In our analysis triage with cotesting had more favourable predictive values than triage with repeated smears only (). The sensitivity of HPV triage was equally high for this group and for women with ASC-US and LSIL as initial cytology. There are, however, some doubts if this group is at elevated risk. The three-year risk of CIN2 + in Period 2 was 1% for the unsatisfactory group, a risk some authors find acceptable for advising the women to return to routine screening [Citation22,Citation23].These results support the Norwegian guideline from 2009 for repeat cytology alone after unsatisfactory cytology. The women are just recommended to have a new cytology within six months.

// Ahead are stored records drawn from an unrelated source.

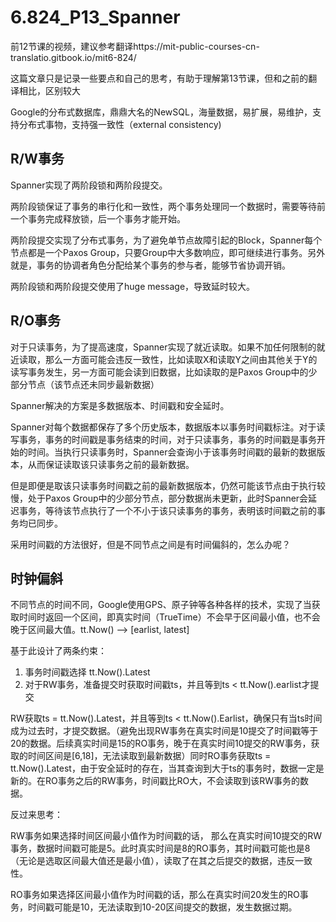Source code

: # 6.824_P13_Spanner

前12节课的视频，建议参考翻译https://mit-public-courses-cn-translatio.gitbook.io/mit6-824/

这篇文章只是记录一些要点和自己的思考，有助于理解第13节课，但和之前的翻译相比，区别较大

Google的分布式数据库，鼎鼎大名的NewSQL，海量数据，易扩展，易维护，支持分布式事物，支持强一致性（external consistency)

## R/W事务

Spanner实现了两阶段锁和两阶段提交。

两阶段锁保证了事务的串行化和一致性，两个事务处理同一个数据时，需要等待前一个事务完成释放锁，后一个事务才能开始。

两阶段提交实现了分布式事务，为了避免单节点故障引起的Block，Spanner每个节点都是一个Paxos Group，只要Group中大多数响应，即可继续进行事务。另外就是，事务的协调者角色分配给某个事务的参与者，能够节省协调开销。

两阶段锁和两阶段提交使用了huge message，导致延时较大。

## R/O事务

对于只读事务，为了提高速度，Spanner实现了就近读取。如果不加任何限制的就近读取，那么一方面可能会违反一致性，比如读取X和读取Y之间由其他关于Y的读写事务发生，另一方面可能会读到旧数据，比如读取的是Paxos Group中的少部分节点（该节点还未同步最新数据）

Spanner解决的方案是多数据版本、时间戳和安全延时。

Spanner对每个数据都保存了多个历史版本，数据版本以事务时间戳标注。对于读写事务，事务的时间戳是事务结束的时间，对于只读事务，事务的时间戳是事务开始的时间。当执行只读事务时，Spanner会查询小于该事务时间戳的最新的数据版本，从而保证读取该只读事务之前的最新数据。

但是即便是取该只读事务时间戳之前的最新数据版本，仍然可能该节点由于执行较慢，处于Paxos Group中的少部分节点，部分数据尚未更新，此时Spanner会延迟事务，等待该节点执行了一个不小于该只读事务的事务，表明该时间戳之前的事务均已同步。

采用时间戳的方法很好，但是不同节点之间是有时间偏斜的，怎么办呢？

## 时钟偏斜

不同节点的时间不同，Google使用GPS、原子钟等各种各样的技术，实现了当获取时间时返回一个区间，即真实时间（TrueTime）不会早于区间最小值，也不会晚于区间最大值。tt.Now() —> [earlist, latest]

基于此设计了两条约束：

1. 事务时间戳选择 tt.Now().Latest
2. 对于RW事务，准备提交时获取时间戳ts，并且等到ts < tt.Now().earlist才提交

RW获取ts = tt.Now().Latest，并且等到ts < tt.Now().Earlist，确保只有当ts时间成为过去时，才提交数据。（避免出现RW事务在真实时间是10提交了时间戳等于20的数据。后续真实时间是15的RO事务，晚于在真实时间10提交的RW事务，获取的时间区间是[6,18]，无法读取到最新数据）同时RO事务获取ts = tt.Now().Latest，由于安全延时的存在，当其查询到大于ts的事务时，数据一定是新的。在RO事务之后的RW事务，时间戳比RO大，不会读取到该RW事务的数据。

反过来思考：

RW事务如果选择时间区间最小值作为时间戳的话， 那么在真实时间10提交的RW事务，数据时间戳可能是5。此时真实时间是8的RO事务，其时间戳可能也是8（无论是选取区间最大值还是最小值），读取了在其之后提交的数据，违反一致性。

RO事务如果选择区间最小值作为时间戳的话，那么在真实时间20发生的RO事务，时间戳可能是10，无法读取到10-20区间提交的数据，发生数据过期。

Adherence to recommendations

After HPV tests were recommended for triage in 2005, not all triage were performed in accordance with the new guidelines. Some medical doctors simply continued the use of repeat cytology. Among those with ASC-US or LSIL at initial cytology, HPV tests were used in about 60% of the cases at the end of the study period. Given the promising results with HPV triage, its use should be encouraged among doctors and laboratories.

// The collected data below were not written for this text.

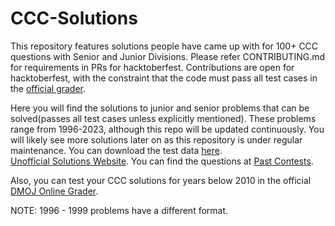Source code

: # CCC-Solutions
This repository features solutions people have came up with for 100+ CCC questions with Senior and Junior Divisions. Please refer CONTRIBUTING.md for requirements in PRs for hacktoberfest. Contributions are open for hacktoberfest, with the constraint that the code must pass all test cases in the [official grader](https://cccgrader.com/index.php).

Here you will find the solutions to junior and senior problems that can be solved(passes all test cases unless explicitly mentioned). These problems range from 1996-2023, although this repo will be updated continuously. You will likely see more solutions later on as this repository is under regular maintenance. You can download the test data [here](https://cemc.uwaterloo.ca/contests/past_contests.html#ccc).<br>
[Unofficial Solutions Website](http://mmhs.ca/ccc/index.htm). You can find the questions at [Past Contests](https://cemc.uwaterloo.ca/contests/past_contests.html#ccc).

Also, you can test your CCC solutions for years below 2010 in the official [DMOJ Online Grader](https://dmoj.ca/).

NOTE: 1996 - 1999 problems have a different format.
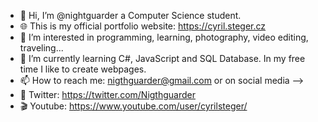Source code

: - 👋 Hi, I’m @nightguarder a Computer Science student.
- 🌐 This is my official portfolio website: https://cyril.steger.cz
- 👀 I’m interested in programming, learning, photography, video editing, traveling...
- 🌱 I’m currently learning C#, JavaScript and SQL Database. In my free time I like to create webpages.
- 📫 How to reach me: nigthguarder@gmail.com or on social media -->
- 📢 Twitter: https://twitter.com/Nigthguarder 
- 🎬 Youtube: https://www.youtube.com/user/cyrilsteger/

A challenge with the delayed triage was that it likely reduced adherence to recommendations, i.e. some women did not make an appointment for the subsequent smear/HPV test. The analysis revealed that for more than 30% of the triage episodes the surveillance with new tests was not executed properly. This may reduce the benefits of triaging and lower the effectiveness of the screening programme. Better information to the women and their medical doctors might improve adherence to the recommended guidelines. The result, however, necessitates a discussion of pros and cons of delayed triage testing versus reflex testing in the programme.

Conclusion

Introduction of HPV testing in triage in the NCCSP in 2005 has resulted in a better risk stratification of women. The increase in referral to colposcopy seems acceptable. It also appears as if additional benefit could be gained if all physicians adhered to the current guidelines.

Acknowledgements

We thank Bente Kristin Johansen, previous leader of the NCCSP, for participating in planning of this study, Jan Nygård, CRN for contributing to the data preparation for the study, and Bjarte Aagnes, CRN for assistance with the data analysis.

Declaration of interest: The authors report no conflicts of interest. The authors alone are responsible for the content and writing of the paper.